EXERCISE REQUIREMENTS. From the data below, retype exactly the lines starting with the one that contains "- [Atomic Archive](http://www.atomicarchive.com/)" and ending with the one that contains "- [Hiroshima Peace", both included.

Collected data
===============
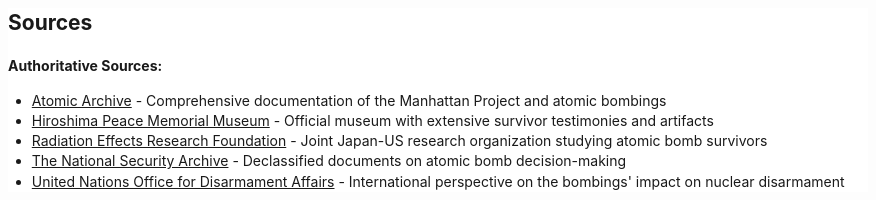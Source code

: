 
## Sources

**Authoritative Sources:**

- [Atomic Archive](http://www.atomicarchive.com/) - Comprehensive documentation of the Manhattan Project and atomic bombings
- [Hiroshima Peace Memorial Museum](https://hpmmuseum.jp/?lang=eng) - Official museum with extensive survivor testimonies and artifacts
- [Radiation Effects Research Foundation](https://www.rerf.or.jp/en/) - Joint Japan-US research organization studying atomic bomb survivors
- [The National Security Archive](https://nsarchive.gwu.edu/briefing-book/nuclear-vault/2020-08-04/atomic-bomb-end-world-war-ii) - Declassified documents on atomic bomb decision-making
- [United Nations Office for Disarmament Affairs](https://www.un.org/disarmament/wmd/nuclear/hiroshima-and-nagasaki/) - International perspective on the bombings' impact on nuclear disarmament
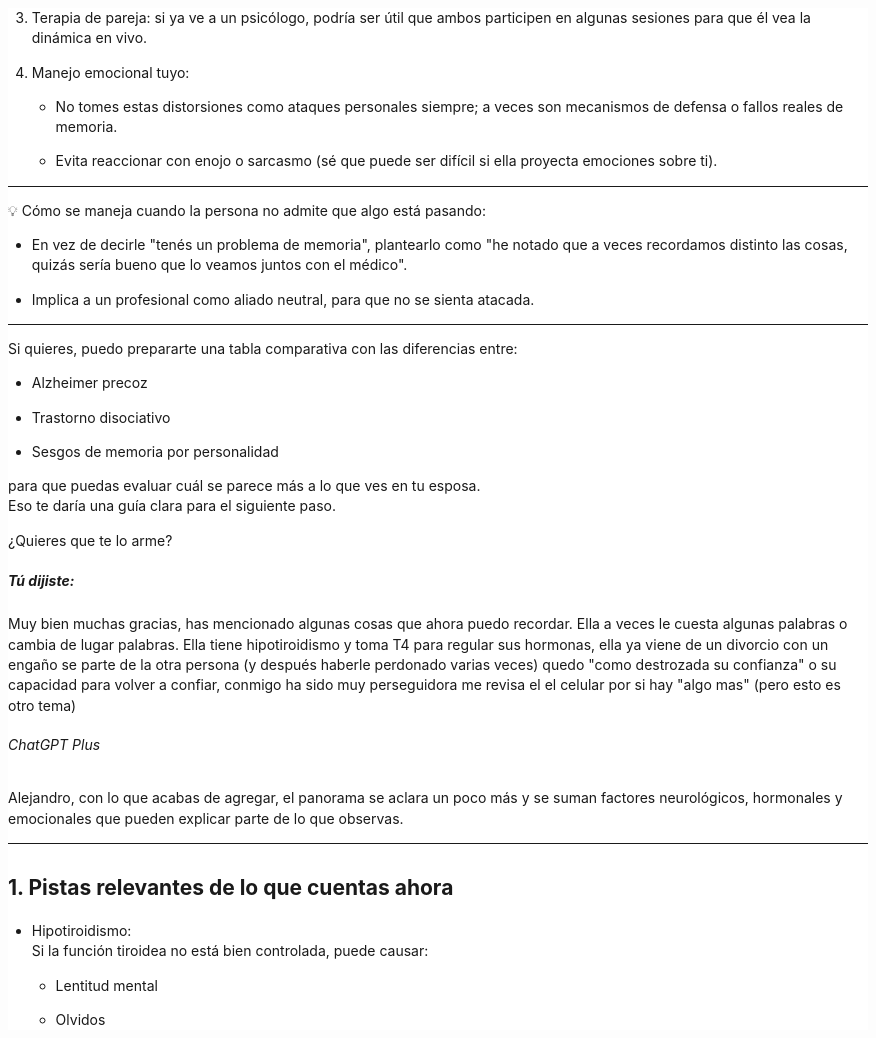 3.  Terapia de pareja: si ya ve a un psicólogo, podría ser útil que ambos participen en algunas sesiones para que él vea la dinámica en vivo.

4.  Manejo emocional tuyo:

    -   No tomes estas distorsiones como ataques personales siempre; a veces son mecanismos de defensa o fallos reales de memoria.

    -   Evita reaccionar con enojo o sarcasmo (sé que puede ser difícil si ella proyecta emociones sobre ti).

* * * * *

💡 Cómo se maneja cuando la persona no admite que algo está pasando:

-   En vez de decirle "tenés un problema de memoria", plantearlo como "he notado que a veces recordamos distinto las cosas, quizás sería bueno que lo veamos juntos con el médico".

-   Implica a un profesional como aliado neutral, para que no se sienta atacada.

* * * * *

Si quieres, puedo prepararte una tabla comparativa con las diferencias entre:

-   Alzheimer precoz

-   Trastorno disociativo

-   Sesgos de memoria por personalidad

para que puedas evaluar cuál se parece más a lo que ves en tu esposa.\
Eso te daría una guía clara para el siguiente paso.

¿Quieres que te lo arme?

##### Tú dijiste:

Muy bien muchas gracias, has mencionado algunas cosas que ahora puedo recordar. Ella a veces le cuesta algunas palabras o cambia de lugar palabras. Ella tiene hipotiroidismo y toma T4 para regular sus hormonas, ella ya viene de un divorcio con un engaño se parte de la otra persona (y después haberle perdonado varias veces) quedo "como destrozada su confianza" o su capacidad para volver a confiar, conmigo ha sido muy perseguidora me revisa el el celular por si hay "algo mas" (pero esto es otro tema)

###### ChatGPT Plus

Alejandro, con lo que acabas de agregar, el panorama se aclara un poco más y se suman factores neurológicos, hormonales y emocionales que pueden explicar parte de lo que observas.

* * * * *

1\. Pistas relevantes de lo que cuentas ahora
---------------------------------------------

-   Hipotiroidismo:\
    Si la función tiroidea no está bien controlada, puede causar:

    -   Lentitud mental

    -   Olvidos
===============
YOUR SOLUTION.
- [Atomic Archive](http://www.atomicarchive.com/) - Comprehensive documentation of the Manhattan Project and atomic bombings
- [Hiroshima Peace Memorial Museum](https://hpmmuseum.jp/?lang=eng) - Official museum with extensive survivor testimonies and artifacts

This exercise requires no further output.